Zhu Q L, He H M, Xiao W B, Wang H
Institute of Pharmacology and Toxicology, Academy of Military Medical Sciences, Beijing, China.
J Cardiovasc Pharmacol. 2001 May;37(5):522-31. doi: 10.1097/00005344-200105000-00004.

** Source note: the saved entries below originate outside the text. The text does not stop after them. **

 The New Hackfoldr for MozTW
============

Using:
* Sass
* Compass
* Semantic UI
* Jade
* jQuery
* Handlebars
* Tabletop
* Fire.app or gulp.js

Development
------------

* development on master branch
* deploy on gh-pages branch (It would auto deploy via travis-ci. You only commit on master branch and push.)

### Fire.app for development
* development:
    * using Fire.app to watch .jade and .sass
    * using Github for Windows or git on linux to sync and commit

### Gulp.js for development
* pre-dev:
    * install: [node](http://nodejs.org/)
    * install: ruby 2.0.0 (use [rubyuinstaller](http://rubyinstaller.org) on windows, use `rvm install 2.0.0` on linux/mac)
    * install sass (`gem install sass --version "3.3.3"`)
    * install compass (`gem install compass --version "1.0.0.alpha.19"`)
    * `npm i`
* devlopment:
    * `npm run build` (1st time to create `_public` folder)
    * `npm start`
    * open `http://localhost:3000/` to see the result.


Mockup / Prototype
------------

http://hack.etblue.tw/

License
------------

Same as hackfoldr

Radioligand binding techniques were employed to determine the modulation by nucleotides of the specific [3H]glibenclamide (Gli) binding to rat aortic and cardiac ventricular preparations. Saturation analysis revealed a single binding site with K(D) value of 31.3 nM and Bmax of 180 fmol/mg wet weight in aortic preparations. We also observed that [3H]Gli bound reversibly and specifically to cardiac membranes. Unlabeled glibenclamide displaced [3H]Gli-specific binding of cardiac membranes completely with K(I) of 54.4 nM. In cardiac membranes, adenosine triphosphate (ATP), adenosine diphosphate (ADP), and uridine diphosphate (UDP) (from 0.01-5 mM) concentration dependently inhibited [3H]Gli binding independent of Mg2+. The values of K(I) were 0.47, 0.22, and 0.58 mM, respectively. However, in aortic preparations, [3H]Gli-specific binding was increased by ATP of 5 and 10 mM and showed a biphasic response to ADP. At concentrations to 1 mM, ADP inhibited binding; above 5 mM, the specific [3H]Gli binding was increased. UDP did not alter the binding up to 5 mM. In the presence of Mg2+ (20 mM), the inhibitory effects of ATP (0.01-1 mM) or ADP (0.01-5 mM) on the binding in cardiac membranes were abolished, whereas the facilitatory effects of ATP or ADP in aortic preparations were strengthened. Analysis of kinetics showed that the time of [3H]Gli association and dissociation in cardiac and aortic preparations was monophasic. The association was delayed with dissociation unchanged by ATP, ADP, and UDP of 1 mM, respectively, in cardiac membranes. In aorta, however, at the same concentration ATP accelerated association and retarded dissociation and vice versa for ADP. Association and dissociation were not changed by UDP of 5 mM. We conclude that ATP, ADP, and UDP are all major allosteric modulators of K(ATP) channels and they affect the antagonist binding to heart (sulfonylurea receptor 2A) and aorta (sulfonylurea receptor 2B) differently.
采用放射性配体结合技术来确定核苷酸对特异性[3H]格列本脲(Gli)与大鼠主动脉和心室肌制剂结合的调节作用。饱和分析显示,在主动脉制剂中存在一个单一结合位点,其解离常数(K(D))值为31.3 nM,最大结合容量(Bmax)为180 fmol/mg湿重。我们还观察到[3H]Gli与心肌膜可逆且特异性地结合。未标记的格列本脲能完全取代心肌膜上[3H]Gli的特异性结合,其抑制常数(K(I))为54.4 nM。在心肌膜中,三磷酸腺苷(ATP)、二磷酸腺苷(ADP)和二磷酸尿苷(UDP)(浓度范围为0.01 - 5 mM)浓度依赖性地抑制[3H]Gli结合,且与镁离子(Mg2+)无关。其K(I)值分别为0.47、0.22和0.58 mM。然而,在主动脉制剂中,5 mM和10 mM的ATP可增加[3H]Gli的特异性结合,且ADP呈现双相反应。在浓度达1 mM时,ADP抑制结合;高于5 mM时,特异性[3H]Gli结合增加。UDP在浓度达5 mM时不改变结合。在存在镁离子(20 mM)的情况下,ATP(0.01 - 1 mM)或ADP(0.01 - 5 mM)对心肌膜结合的抑制作用被消除,而ATP或ADP在主动脉制剂中的促进作用增强。动力学分析表明,[3H]Gli在心肌和主动脉制剂中的结合和解离时间均为单相。在心肌膜中,1 mM的ATP、ADP和UDP分别使结合延迟,解离不变。然而,在主动脉中,相同浓度下ATP加速结合并延迟解离,而ADP则相反。5 mM的UDP不改变结合和解离。我们得出结论,ATP、ADP和UDP均为钾离子通道(K(ATP))的主要变构调节剂,它们对拮抗剂与心脏(磺脲类受体2A)和主动脉(磺脲类受体2B)的结合影响不同。